Copy exactly the lines of the records below, and only those lines, beginning with the line that contains "Value | Assessment |" and ending with the line that contains "1. **Storage Model**".

**Dataset items:**
***

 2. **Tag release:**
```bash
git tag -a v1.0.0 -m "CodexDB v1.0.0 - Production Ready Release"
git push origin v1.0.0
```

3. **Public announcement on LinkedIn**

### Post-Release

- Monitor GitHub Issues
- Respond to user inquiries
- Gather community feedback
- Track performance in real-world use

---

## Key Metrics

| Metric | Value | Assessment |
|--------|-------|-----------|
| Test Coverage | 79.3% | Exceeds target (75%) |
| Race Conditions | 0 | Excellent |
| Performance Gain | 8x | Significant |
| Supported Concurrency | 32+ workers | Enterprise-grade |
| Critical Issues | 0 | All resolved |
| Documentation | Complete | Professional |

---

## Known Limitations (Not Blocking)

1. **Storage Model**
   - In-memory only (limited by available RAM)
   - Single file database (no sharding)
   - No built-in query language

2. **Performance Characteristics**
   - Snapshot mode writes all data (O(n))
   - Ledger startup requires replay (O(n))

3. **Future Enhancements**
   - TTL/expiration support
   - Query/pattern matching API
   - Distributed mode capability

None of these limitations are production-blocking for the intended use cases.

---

***

**WRITTEN SOLUTION:**
| Metric | Value | Assessment |
|--------|-------|-----------|
| Test Coverage | 79.3% | Exceeds target (75%) |
| Race Conditions | 0 | Excellent |
| Performance Gain | 8x | Significant |
| Supported Concurrency | 32+ workers | Enterprise-grade |
| Critical Issues | 0 | All resolved |
| Documentation | Complete | Professional |

---

## Known Limitations (Not Blocking)

1. **Storage Model**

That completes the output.